**Exercise goal**
In the entries below, every line with the string "Reconfigure" is to be reported.

Items from a dataset
+++++
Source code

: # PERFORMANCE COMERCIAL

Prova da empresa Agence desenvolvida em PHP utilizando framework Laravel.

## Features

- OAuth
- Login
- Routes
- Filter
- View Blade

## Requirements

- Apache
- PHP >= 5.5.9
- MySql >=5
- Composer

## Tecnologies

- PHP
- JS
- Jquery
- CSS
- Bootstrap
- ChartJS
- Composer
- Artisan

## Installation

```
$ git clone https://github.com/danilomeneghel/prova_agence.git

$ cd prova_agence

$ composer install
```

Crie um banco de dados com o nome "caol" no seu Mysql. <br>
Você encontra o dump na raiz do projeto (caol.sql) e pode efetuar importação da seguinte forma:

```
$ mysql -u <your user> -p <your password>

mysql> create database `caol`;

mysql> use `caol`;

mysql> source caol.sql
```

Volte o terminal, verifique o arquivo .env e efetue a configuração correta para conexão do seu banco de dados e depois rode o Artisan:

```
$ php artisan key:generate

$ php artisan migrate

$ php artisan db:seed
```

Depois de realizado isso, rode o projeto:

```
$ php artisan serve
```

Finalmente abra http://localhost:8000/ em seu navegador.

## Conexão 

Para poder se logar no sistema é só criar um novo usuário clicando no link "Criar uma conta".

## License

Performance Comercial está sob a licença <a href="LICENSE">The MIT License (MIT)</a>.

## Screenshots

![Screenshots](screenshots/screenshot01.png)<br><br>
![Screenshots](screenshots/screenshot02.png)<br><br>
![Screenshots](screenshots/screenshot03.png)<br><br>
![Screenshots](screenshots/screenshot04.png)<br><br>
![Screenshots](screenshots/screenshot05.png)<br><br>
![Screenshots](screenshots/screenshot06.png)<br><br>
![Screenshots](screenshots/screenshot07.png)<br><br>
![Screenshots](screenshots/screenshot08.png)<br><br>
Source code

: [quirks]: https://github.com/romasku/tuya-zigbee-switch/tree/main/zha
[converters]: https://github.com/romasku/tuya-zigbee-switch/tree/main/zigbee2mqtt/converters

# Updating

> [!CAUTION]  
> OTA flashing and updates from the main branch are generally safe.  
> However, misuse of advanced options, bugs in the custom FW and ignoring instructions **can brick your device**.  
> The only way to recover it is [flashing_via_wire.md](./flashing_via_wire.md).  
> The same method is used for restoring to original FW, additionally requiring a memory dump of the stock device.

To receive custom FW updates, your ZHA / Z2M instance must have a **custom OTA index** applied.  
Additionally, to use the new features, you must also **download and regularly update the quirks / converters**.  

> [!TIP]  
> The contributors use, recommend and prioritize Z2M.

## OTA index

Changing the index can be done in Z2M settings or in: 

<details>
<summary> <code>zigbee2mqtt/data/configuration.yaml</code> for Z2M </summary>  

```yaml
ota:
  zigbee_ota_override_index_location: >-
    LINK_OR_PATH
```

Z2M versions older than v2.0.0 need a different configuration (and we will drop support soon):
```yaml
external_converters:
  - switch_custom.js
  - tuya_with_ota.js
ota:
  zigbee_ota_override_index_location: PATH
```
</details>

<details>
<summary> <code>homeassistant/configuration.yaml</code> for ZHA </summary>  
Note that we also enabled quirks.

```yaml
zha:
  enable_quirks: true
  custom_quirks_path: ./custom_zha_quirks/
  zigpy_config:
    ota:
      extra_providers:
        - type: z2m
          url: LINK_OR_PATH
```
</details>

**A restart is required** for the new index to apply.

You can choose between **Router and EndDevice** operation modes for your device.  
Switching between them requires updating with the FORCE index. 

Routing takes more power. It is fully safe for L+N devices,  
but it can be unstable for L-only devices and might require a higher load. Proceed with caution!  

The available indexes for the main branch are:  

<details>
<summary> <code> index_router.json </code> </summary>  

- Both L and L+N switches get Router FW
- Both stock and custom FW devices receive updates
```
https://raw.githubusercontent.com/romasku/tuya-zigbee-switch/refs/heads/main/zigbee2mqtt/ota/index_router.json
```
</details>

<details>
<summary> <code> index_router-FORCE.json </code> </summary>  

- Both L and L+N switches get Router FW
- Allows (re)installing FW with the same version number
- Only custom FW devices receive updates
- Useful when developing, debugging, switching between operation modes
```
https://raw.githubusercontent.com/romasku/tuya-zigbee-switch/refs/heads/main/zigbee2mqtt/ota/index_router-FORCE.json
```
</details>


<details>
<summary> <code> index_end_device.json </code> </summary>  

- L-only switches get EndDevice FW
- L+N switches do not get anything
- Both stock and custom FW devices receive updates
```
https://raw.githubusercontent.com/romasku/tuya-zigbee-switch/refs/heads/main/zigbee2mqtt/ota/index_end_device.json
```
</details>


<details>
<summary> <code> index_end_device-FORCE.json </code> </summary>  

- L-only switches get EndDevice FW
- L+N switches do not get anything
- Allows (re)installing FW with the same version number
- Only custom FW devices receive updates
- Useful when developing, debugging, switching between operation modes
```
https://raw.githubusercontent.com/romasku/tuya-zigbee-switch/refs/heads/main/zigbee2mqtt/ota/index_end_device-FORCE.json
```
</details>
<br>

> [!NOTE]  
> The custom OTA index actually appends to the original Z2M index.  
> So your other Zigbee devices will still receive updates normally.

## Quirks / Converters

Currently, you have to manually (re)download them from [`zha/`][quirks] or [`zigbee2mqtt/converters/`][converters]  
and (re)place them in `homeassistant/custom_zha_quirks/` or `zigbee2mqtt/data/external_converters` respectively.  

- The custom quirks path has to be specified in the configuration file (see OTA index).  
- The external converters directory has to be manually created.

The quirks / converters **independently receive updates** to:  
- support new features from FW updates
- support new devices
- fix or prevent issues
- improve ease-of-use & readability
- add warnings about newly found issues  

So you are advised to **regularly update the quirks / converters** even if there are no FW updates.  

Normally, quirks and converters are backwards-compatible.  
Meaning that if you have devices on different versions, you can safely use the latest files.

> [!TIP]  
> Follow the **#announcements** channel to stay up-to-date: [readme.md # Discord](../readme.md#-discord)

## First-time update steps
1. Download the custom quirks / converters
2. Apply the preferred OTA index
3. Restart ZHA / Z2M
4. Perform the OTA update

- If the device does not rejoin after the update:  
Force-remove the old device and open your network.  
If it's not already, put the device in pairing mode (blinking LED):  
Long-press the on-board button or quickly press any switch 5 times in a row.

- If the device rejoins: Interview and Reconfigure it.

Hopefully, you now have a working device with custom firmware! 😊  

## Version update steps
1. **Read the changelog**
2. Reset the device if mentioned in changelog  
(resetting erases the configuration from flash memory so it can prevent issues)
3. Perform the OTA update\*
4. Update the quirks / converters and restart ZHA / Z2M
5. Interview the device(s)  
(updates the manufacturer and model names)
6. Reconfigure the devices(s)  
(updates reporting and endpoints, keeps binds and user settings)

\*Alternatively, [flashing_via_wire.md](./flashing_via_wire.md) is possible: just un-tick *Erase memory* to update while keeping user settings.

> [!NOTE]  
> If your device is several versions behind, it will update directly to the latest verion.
+++++
**Exercise response**
- If the device rejoins: Interview and Reconfigure it.
6. Reconfigure the devices(s)  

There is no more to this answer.